> DATA TO PROCESS
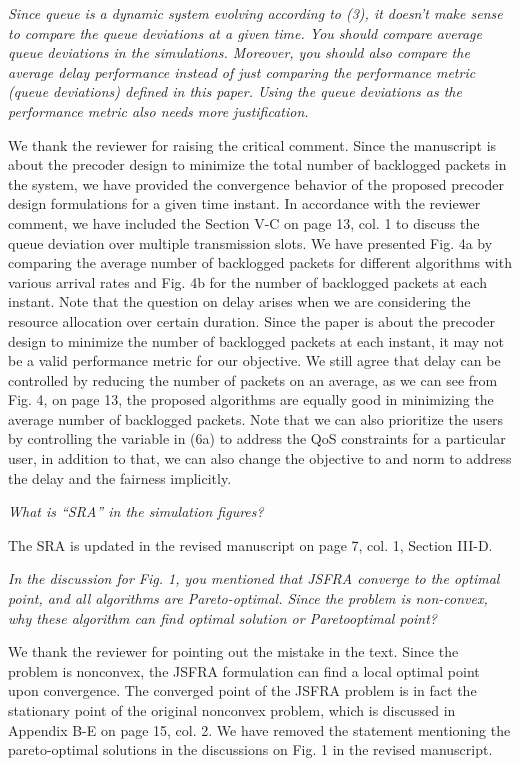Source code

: \begin{itemize}
 \textit{Since queue is a dynamic system evolving according to (3), it doesn’t make sense to compare the queue deviations at a given time. You should compare average queue deviations in the simulations. Moreover, you should also compare the average delay performance instead of just comparing the performance metric (queue deviations) defined in this paper. Using the queue deviations as the performance metric also needs more justification.}

\resp We thank the reviewer for raising the critical comment. Since the manuscript is about the precoder design to minimize the total number of backlogged packets in the system, we have provided the convergence behavior of the proposed precoder design formulations for a given time instant. In accordance with the reviewer comment, we have included the Section V-C on page 13, col. 1 to discuss the queue deviation over multiple transmission slots. We have presented Fig. 4a by comparing the average number of backlogged packets for different algorithms with various arrival rates and Fig. 4b for the number of backlogged packets at each instant. Note that the question on delay arises when we are considering the resource allocation over certain duration. Since the paper is about the precoder design to minimize the number of backlogged packets at each instant, it may not be a valid performance metric for our objective. We still agree that delay can be controlled by reducing the number of packets on an average, as we can see from Fig. 4, on page 13, the proposed algorithms are equally good in minimizing the average number of backlogged packets. Note that we can also prioritize the users by controlling the variable  in (6a) to address the QoS constraints for a particular user, in addition to that, we can also change the objective to  and \me{\ell_{\infty}} norm to address the delay and the fairness implicitly. 

 \textit{What is “SRA” in the simulation figures?}

\resp The \acf{SRA} is updated in the revised manuscript on page 7, col. 1, Section III-D.

 \textit{In the discussion for Fig. 1, you mentioned that JSFRA converge to the optimal point, and all algorithms are Pareto-optimal. Since the problem is non-convex, why these algorithm can find optimal solution or Paretooptimal point?}

\resp We thank the reviewer for pointing out the mistake in the text. Since the problem is nonconvex, the JSFRA formulation can find a local optimal point upon convergence. The converged point of the JSFRA problem is in fact the stationary point of the original nonconvex problem, which is discussed in Appendix B-E on page 15, col. 2. We have removed the statement mentioning the pareto-optimal solutions in the discussions on Fig. 1 in the revised manuscript.

\end{itemize}



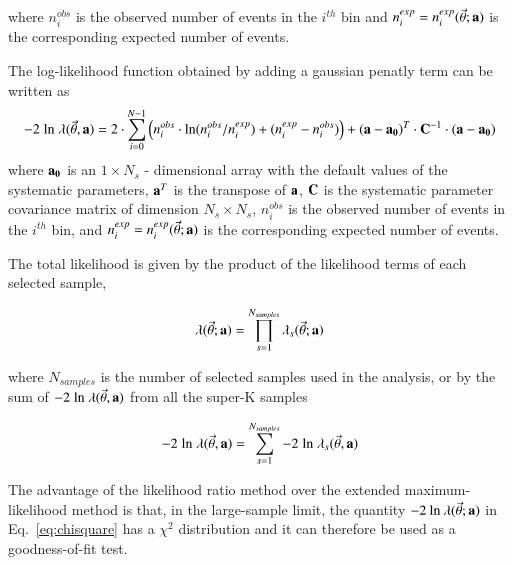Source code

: where
$n^{obs}_{i}$ is the observed number of events in the $i^{th}$ bin and
$n^{exp}_{i} = n^{exp}_{i}(\vec{\theta}; {\bf a})$ 
is the corresponding expected number of events.


The log-likelihood function obtained by adding a gaussian penatly term can be written as
\begin{equation} \label{eq:chisquare_penalty}
-2 \; \textrm{ln} \; \lambda (\vec{\theta},{\bf a}) = 2 \cdot \sum_{i=0}^{N-1} 
   \Big( 
     n^{obs}_{i} \cdot \textrm{ln} (n^{obs}_{i}/n^{exp}_{i}) +
     (n^{exp}_{i}-n^{obs}_{i}) 
   \Big) +
   ({\bf a}-{\bf a_{0}})^{T} \cdot {\bf C}^{-1} \cdot ({\bf a}-{\bf a_{0}})
\end{equation}
where
${\bf a_{0}}$ is an $1 \times N_{s}$ - dimensional array with the default values of 
the systematic parameters, ${\bf a}^{T}$ is the transpose of ${\bf a}$,
${\bf C}$ is the systematic parameter covariance matrix of dimension $N_{s} \times N_{s}$,
$n^{obs}_{i}$ is the observed number of events in the $i^{th}$ bin, and
$n^{exp}_{i} = n^{exp}_{i}(\vec{\theta}; {\bf a})$ 
is the corresponding expected number of events.

The total likelihood is given by the product of the likelihood terms of each selected sample,

\begin{equation} \label{eq:totlike}
\lambda(\vec{\theta}; {\bf a}) = \prod_{s=1}^{N_{samples}} \lambda_s (\vec{\theta}; {\bf a})
\end{equation}

where $N_{samples}$ is the number of selected samples used in the analysis, or
by the sum of $-2 \; \textrm{ln} \; \lambda (\vec{\theta},{\bf a})$ from all the super-K samples

\begin{equation} \label{eq:totlike_2}
-2 \; \textrm{ln} \; \lambda (\vec{\theta},{\bf a}) = \sum_{s=1}^{N_{samples}} -2 \; \textrm{ln} \; \lambda_s (\vec{\theta},{\bf a})
\end{equation}

The advantage of the likelihood ratio method over the extended maximum-likelihood method is that,
in the large-sample limit, the quantity 
$-2 \: \textrm{ln} \: \lambda (\vec{\theta}; {\bf a})$
in Eq.~\ref{eq:chisquare} has a $\chi^{2}$ distribution and it can therefore be used as a goodness-of-fit test.


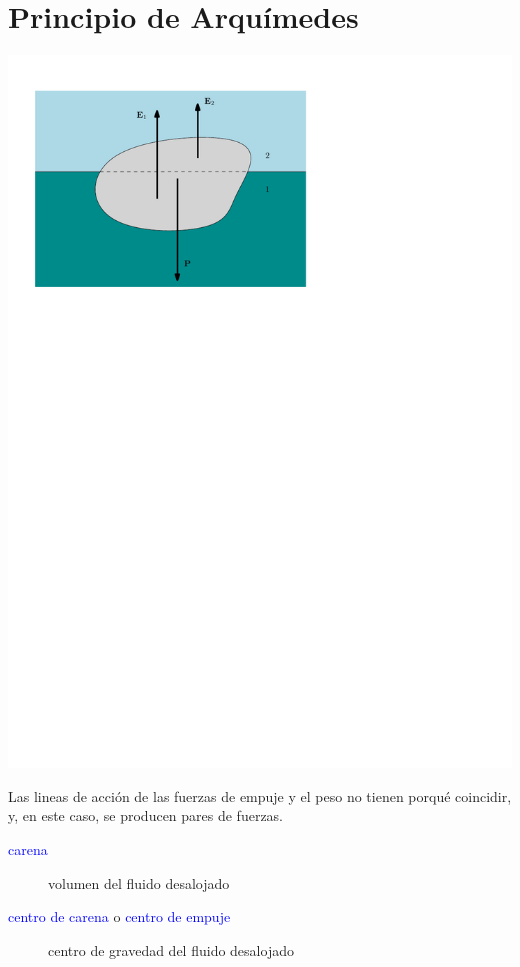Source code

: \section{Principio de Arquímedes}



\begin{minipage}{0.4\textwidth}
	\begin{center}
		\includegraphics[width=\textwidth]{TeX_files/chapter02-Hidrostatica/arquimedes}
	\end{center}
\end{minipage}
\begin{minipage}{0.5\textwidth}
	Las lineas de acción de las fuerzas de empuje y el peso no
	tienen porqué coincidir, y, en este caso, se producen pares de fuerzas.
	\begin{description}
		\item[\textcolor{blue}{carena}] volumen del fluido desalojado
		\item[\textcolor{blue}{centro
			de carena} o \textcolor{blue}{centro de empuje}] centro de gravedad del fluido desalojado
	\end{description}
\end{minipage}



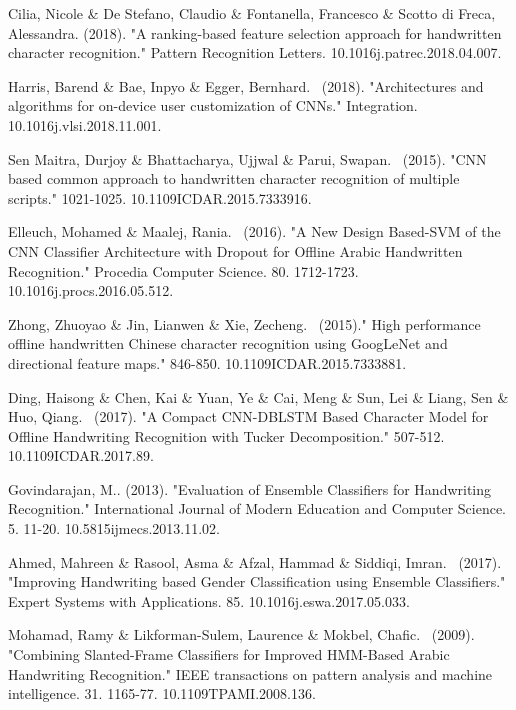 \documentclass{article}
\begin{document}
\begin{thebibliography}{99}
   Cilia, Nicole \& De Stefano, Claudio \& Fontanella, Francesco \& Scotto di Freca, Alessandra. (2018). "A ranking-based feature selection approach for handwritten character recognition." Pattern Recognition Letters. 10.1016\/j.patrec.2018.04.007. 

   Harris, Barend \& Bae, Inpyo \& Egger, Bernhard. \ (2018). "Architectures and algorithms for on-device user customization of CNNs." Integration. 10.1016\/j.vlsi.2018.11.001. 

   Sen Maitra, Durjoy \& Bhattacharya, Ujjwal \& Parui, Swapan. \ (2015). "CNN based common approach to handwritten character recognition of multiple scripts." 1021-1025. 10.1109\/ICDAR.2015.7333916. 

   Elleuch, Mohamed \& Maalej, Rania. \ (2016). "A New Design Based-SVM of the CNN Classifier Architecture with Dropout for Offline Arabic Handwritten Recognition." Procedia Computer Science. 80. 1712-1723. 10.1016\/j.procs.2016.05.512. 

   Zhong, Zhuoyao \& Jin, Lianwen \& Xie, Zecheng. \ (2015)." High performance offline handwritten Chinese character recognition using GoogLeNet and directional feature maps." 846-850. 10.1109\/ICDAR.2015.7333881. 

   Ding, Haisong \& Chen, Kai \& Yuan, Ye \& Cai, Meng \& Sun, Lei \& Liang, Sen \& Huo, Qiang. \ (2017). "A Compact CNN-DBLSTM Based Character Model for Offline Handwriting Recognition with Tucker Decomposition." 507-512. 10.1109\/ICDAR.2017.89. 

   Govindarajan, M.. (2013). "Evaluation of Ensemble Classifiers for Handwriting Recognition." International Journal of Modern Education and Computer Science. 5. 11-20. 10.5815\/ijmecs.2013.11.02. 

   Ahmed, Mahreen \& Rasool, Asma \& Afzal, Hammad \& Siddiqi, Imran. \ (2017). "Improving Handwriting based Gender Classification using Ensemble Classifiers." Expert Systems with Applications. 85. 10.1016\/j.eswa.2017.05.033. 

   Mohamad, Ramy \& Likforman-Sulem, Laurence \& Mokbel, Chafic. \ (2009). "Combining Slanted-Frame Classifiers for Improved HMM-Based Arabic Handwriting Recognition." IEEE transactions on pattern analysis and machine intelligence. 31. 1165-77. 10.1109\/TPAMI.2008.136. 
\end{thebibliography}
\end{document}
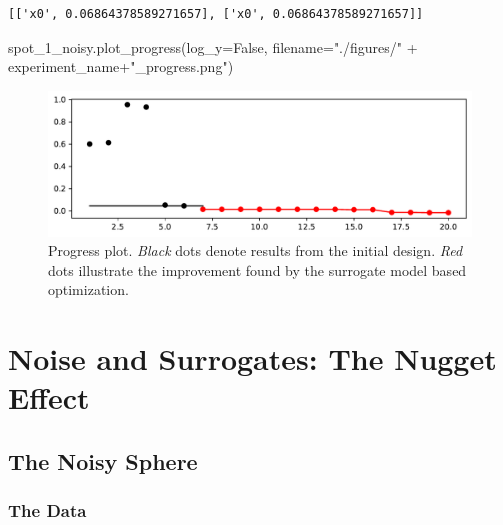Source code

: \documentclass[
  letterpaper,
  DIV=11,
  numbers=noendperiod]{scrreprt}
\newenvironment{Shaded}{\begin{snugshade}}{\end{snugshade}}
\newcommand{\NormalTok}[1]{\textcolor[rgb]{0.00,0.23,0.31}{#1}}
\newcommand{\OperatorTok}[1]{\textcolor[rgb]{0.37,0.37,0.37}{#1}}
\newcommand{\StringTok}[1]{\textcolor[rgb]{0.13,0.47,0.30}{#1}}
\newcommand{\VariableTok}[1]{\textcolor[rgb]{0.07,0.07,0.07}{#1}}
\begin{document}
\begin{verbatim}
[['x0', 0.06864378589271657], ['x0', 0.06864378589271657]]
\end{verbatim}

\begin{Shaded}
\begin{Highlighting}[]
\NormalTok{spot\_1\_noisy.plot\_progress(log\_y}\OperatorTok{=}\VariableTok{False}\NormalTok{,}
\NormalTok{    filename}\OperatorTok{=}\StringTok{"./figures/"} \OperatorTok{+}\NormalTok{ experiment\_name}\OperatorTok{+}\StringTok{"\_progress.png"}\NormalTok{)}
\end{Highlighting}
\end{Shaded}

\begin{figure}[H]

{\centering \includegraphics{08_spot_noisy_files/figure-pdf/cell-8-output-1.pdf}

}

\caption{Progress plot. \emph{Black} dots denote results from the
initial design. \emph{Red} dots illustrate the improvement found by the
surrogate model based optimization.}

\end{figure}

\hypertarget{noise-and-surrogates-the-nugget-effect}{%
\section{Noise and Surrogates: The Nugget
Effect}\label{noise-and-surrogates-the-nugget-effect}}

\hypertarget{the-noisy-sphere}{%
\subsection{The Noisy Sphere}\label{the-noisy-sphere}}

\hypertarget{the-data}{%
\subsubsection{The Data}\label{the-data}}
\end{document}
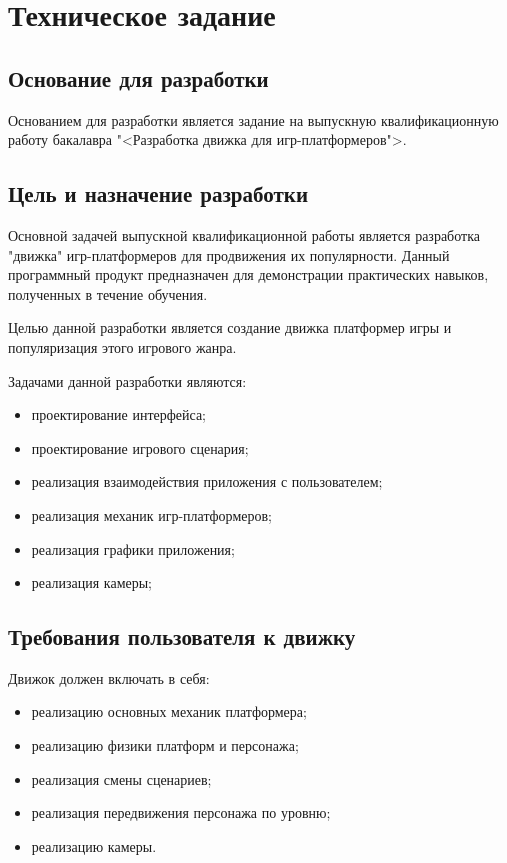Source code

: \section{Техническое задание}
\subsection{Основание для разработки}

Основанием для разработки является задание на выпускную квалификационную работу бакалавра "<Разработка движка \textquotedbl для игр-платформеров">.

\subsection{Цель и назначение разработки}

Основной задачей выпускной квалификационной работы является разработка "движка" игр-платформеров для продвижения их популярности. Данный программный продукт предназначен для демонстрации практических навыков, полученных в течение обучения.

Целью данной разработки является создание движка платформер игры и популяризация этого игрового жанра.

Задачами данной разработки являются:
\begin{itemize}
\item проектирование интерфейса;
\item проектирование игрового сценария;
\item реализация взаимодействия приложения с пользователем;
\item реализация механик игр-платформеров;
\item реализация графики приложения;
\item реализация камеры;
\end{itemize}

\subsection{Требования пользователя к движку}

Движок должен включать в себя:
\begin{itemize}
    \item реализацию основных механик платформера;
    \item реализацию физики платформ и персонажа;
    \item реализация смены сценариев;
    \item реализация передвижения персонажа по уровню;
    \item реализацию камеры.
\end{itemize}



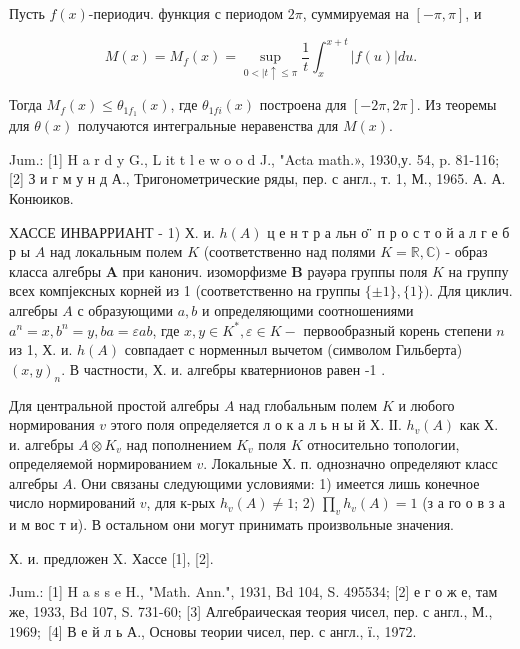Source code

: \documentclass[10pt]{article}
\begin{document}
Пусть $f(x)$-периодич. функция с периодом $2 \pi$, суммируемая на $[-\pi, \pi]$, и



\[

M(x)=M_{f}(x)=\sup _{0<\mid t \uparrow \leqslant \pi} \frac{1}{t} \int_{x}^{x+t}|f(u)| d u .

\]



Тогда $M_{f}(x) \leqslant \theta_{1 f_{1}}(x)$, где $\theta_{1 f i}(x)$ построена для $[-2 \pi, 2 \pi]$. Из теоремы для $\theta(x)$ получаются интегральные неравенства для $M(x)$.



Jum.: [1] H a r d y G., L it t l e w o o d J., "Acta math.», 1930,у. 54, p. 81-116; [2] З и г м у н д А., Тригонометрические ряды, пер. с англ., т. 1, М., 1965. А. А. Конюиков.



ХАССЕ ИНВАРРИАНТ - 1) Х. и. $h(A)$ ц е н т р а льн о ̈̈ п р о с т о й а л г е б р ы $A$ над локальным полем $K$ (соответственно над полями $K=\mathbb{R}, \mathbb{C})$ - образ класса алгебры $\boldsymbol{A}$ при канонич. изоморфизме $\boldsymbol{B}$ рауәра группы поля $K$ на группу всех компјексных корней из 1 (соответственно на группы $\{ \pm 1\},\{1\})$. Для циклич. алгебры $A$ с образующими $a, b$ и определяющими соотношениями $a^{n}=x, b^{n}=y, b a=\varepsilon a b$, где $x, y \in K^{*}, \varepsilon \in K-$ первообразный корень степени $n$ из 1, Х. и. $h(A)$ совпадает с норменныл вычетом (символом Гильберта) $(x, y)_{n}$. В частности, Х. и. алгебры кватернионов равен -1 .



Для центральной простой алгебры $A$ над глобальным полем $K$ и любого нормирования $v$ этого поля определяется л о к а л ь н ы й Х. ІІ. $h_{v}(A)$ как Х. и. алгебры $A \otimes K_{v}$ над пополнением $K_{v}$ поля $K$ относительно топологии, определяемой нормированием $v$. Локальные Х. п. однозначно определяют класс алгебры $A$. Они связаны следующими условиями: 1) имеется лишь конечное число нормирований $v$, для к-рых $h_{v}(A) \neq 1$; 2) $\prod_{v} h_{v}(A)=1$ (з а го о в з а и м вос т и). В остальном они могут принимать произвольные значения.



Х. и. предложен X. Хассе [1], [2].



Jum.: [1] H a s s e H., "Math. Ann.", 1931, Bd 104, S. 495534; [2] е г о ж е, там же, 1933, Bd 107, S. 731-60; [3] Алгебраическая теория чисел, пер. с англ., М., $1969 ;$ [4] В е й л ь А., Основы теории чисел, пер. с англ., ї., 1972.
\end{document}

> EXERCISE DESCRIPTION
The reply should hold an exact repeat of the entries from their opening line through the line with "is a dynamic", and no pictures at all.

> SOLUTION FOR THIS EXERCISE
Source code

: \begin{itemize}
 \textit{Since queue is a dynamic system evolving according to (3), it doesn’t make sense to compare the queue deviations at a given time. You should compare average queue deviations in the simulations. Moreover, you should also compare the average delay performance instead of just comparing the performance metric (queue deviations) defined in this paper. Using the queue deviations as the performance metric also needs more justification.}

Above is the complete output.